Mexia descarta fusão de ativos da EDP no Brasil. É “especulação”

  • ECO
  • 5 Junho 2019

O presidente da EDP garantiu que não há conversações em curso para a fusão de ativos da EDP no Brasil com a China Three Gorges.

O presidente da EDP garantiu no Parlamento que “não há nenhuma conversa” com a China Three Gorges (CTG) para uma eventual fusão de ativos que a elétrica portuguesa detém no Brasil. A informação tinha sido avançada pela Bloomberg na terça-feira, mas trata-se de “especulação”, disse António Mexia aos deputados.
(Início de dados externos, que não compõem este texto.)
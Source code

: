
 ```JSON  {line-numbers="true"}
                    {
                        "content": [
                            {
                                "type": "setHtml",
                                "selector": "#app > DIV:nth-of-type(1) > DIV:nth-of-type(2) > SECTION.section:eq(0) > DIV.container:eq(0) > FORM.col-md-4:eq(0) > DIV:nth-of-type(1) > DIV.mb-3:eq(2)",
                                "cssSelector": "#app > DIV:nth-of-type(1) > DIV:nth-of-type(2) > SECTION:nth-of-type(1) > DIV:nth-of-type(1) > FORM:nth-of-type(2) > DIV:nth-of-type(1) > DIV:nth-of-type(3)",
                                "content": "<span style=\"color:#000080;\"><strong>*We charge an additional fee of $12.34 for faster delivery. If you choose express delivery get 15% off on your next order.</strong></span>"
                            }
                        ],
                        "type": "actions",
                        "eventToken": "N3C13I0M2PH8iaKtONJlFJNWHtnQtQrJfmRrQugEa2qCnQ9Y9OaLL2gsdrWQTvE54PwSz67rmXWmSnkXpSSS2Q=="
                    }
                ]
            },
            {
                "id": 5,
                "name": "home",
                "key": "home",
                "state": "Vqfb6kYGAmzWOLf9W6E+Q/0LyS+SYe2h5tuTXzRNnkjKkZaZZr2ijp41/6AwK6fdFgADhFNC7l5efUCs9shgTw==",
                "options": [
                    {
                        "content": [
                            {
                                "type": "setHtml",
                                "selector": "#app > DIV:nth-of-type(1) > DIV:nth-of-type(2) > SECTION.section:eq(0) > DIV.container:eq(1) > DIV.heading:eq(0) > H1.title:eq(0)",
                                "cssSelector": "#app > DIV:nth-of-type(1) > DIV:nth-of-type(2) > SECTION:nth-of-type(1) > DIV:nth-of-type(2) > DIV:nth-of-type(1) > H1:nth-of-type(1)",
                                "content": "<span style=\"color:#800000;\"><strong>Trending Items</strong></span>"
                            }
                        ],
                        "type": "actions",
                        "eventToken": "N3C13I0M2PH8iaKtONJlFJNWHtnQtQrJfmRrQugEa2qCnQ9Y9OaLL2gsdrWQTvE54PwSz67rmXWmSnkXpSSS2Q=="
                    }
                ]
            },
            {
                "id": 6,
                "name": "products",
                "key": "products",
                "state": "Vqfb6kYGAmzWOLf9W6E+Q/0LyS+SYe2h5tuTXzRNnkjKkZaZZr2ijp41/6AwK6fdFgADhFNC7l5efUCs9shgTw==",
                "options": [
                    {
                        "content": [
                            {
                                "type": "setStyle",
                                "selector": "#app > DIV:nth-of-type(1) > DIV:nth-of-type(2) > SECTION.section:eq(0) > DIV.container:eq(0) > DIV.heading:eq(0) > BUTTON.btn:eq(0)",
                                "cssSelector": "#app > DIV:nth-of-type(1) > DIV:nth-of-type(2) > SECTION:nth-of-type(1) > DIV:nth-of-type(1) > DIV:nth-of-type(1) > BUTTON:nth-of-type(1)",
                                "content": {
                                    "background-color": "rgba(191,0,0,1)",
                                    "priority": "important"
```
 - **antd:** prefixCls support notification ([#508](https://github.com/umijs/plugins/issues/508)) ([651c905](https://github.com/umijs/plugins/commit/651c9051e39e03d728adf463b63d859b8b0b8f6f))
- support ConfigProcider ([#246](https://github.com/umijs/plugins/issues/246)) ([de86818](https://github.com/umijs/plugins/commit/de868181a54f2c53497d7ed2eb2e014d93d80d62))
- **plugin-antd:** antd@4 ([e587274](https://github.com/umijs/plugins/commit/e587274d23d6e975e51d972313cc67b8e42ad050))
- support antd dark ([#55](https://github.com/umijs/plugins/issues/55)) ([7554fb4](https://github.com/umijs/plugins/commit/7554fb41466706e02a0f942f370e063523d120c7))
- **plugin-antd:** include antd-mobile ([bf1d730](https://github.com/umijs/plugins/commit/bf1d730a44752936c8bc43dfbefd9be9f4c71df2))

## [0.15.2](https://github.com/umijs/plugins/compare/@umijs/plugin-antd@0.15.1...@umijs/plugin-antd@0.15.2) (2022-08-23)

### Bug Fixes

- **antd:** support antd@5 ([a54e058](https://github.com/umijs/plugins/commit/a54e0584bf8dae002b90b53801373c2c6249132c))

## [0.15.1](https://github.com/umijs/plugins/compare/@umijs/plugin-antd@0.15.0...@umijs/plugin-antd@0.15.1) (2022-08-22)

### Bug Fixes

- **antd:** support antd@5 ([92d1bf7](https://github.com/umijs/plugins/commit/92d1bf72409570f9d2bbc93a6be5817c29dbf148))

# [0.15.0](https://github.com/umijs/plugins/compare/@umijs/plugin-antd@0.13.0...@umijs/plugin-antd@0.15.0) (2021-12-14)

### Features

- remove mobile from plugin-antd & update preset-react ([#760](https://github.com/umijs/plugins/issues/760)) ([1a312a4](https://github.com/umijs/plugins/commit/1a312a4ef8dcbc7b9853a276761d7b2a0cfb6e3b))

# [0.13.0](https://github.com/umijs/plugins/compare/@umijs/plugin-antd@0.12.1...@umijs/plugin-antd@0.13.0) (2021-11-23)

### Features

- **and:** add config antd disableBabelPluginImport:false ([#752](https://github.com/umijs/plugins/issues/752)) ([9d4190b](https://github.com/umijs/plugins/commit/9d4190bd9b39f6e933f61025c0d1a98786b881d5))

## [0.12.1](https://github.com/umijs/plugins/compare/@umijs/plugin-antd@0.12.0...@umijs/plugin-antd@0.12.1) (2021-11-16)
“Acho que a nossa posição foi muito clara: não há nenhuma conversa sobre esse assunto. Portanto, não temos nada a dizer porque isto tudo resulta, aliás, muitas vezes de especulação”, afirmou o gestor, citado pelo Jornal de Negócios (acesso condicionado). Mexia está a ser ouvido esta quarta-feira pelos deputados acerca do projeto da barragem do Fridão.

A Bloomberg noticiou na terça-feira que os chineses da CTG, maior acionista da EDP, tencionam fundir os ativos da EDP no Brasil com os que já detém no mesmo país. Segundo a agência, se o negócio avançar, a nova empresa que resulte da fusão poderá ser controlada pela CTG. A notícia indica que as negociações estarão ainda numa fase inicial.

Como escreveu o ECO, a EDP é acionista maioritária (com 51% do capital) da EDP Brasil e a hipótese de uma fusão dos negócios brasileiros já tinha sido levantada pela Reuters. O acionista ativista Paul Singer, do fundo Elliott — que entrou no capital da EDP em novembro do ano passado e manifestou-se pela primeira vez em fevereiro — defendeu a venda do negócio brasileiro, dizendo que poderia render 2,3 mil milhões de euros. A EDP Brasil acumula uma valorização de 33% em bolsa brasileira desde o início do ano.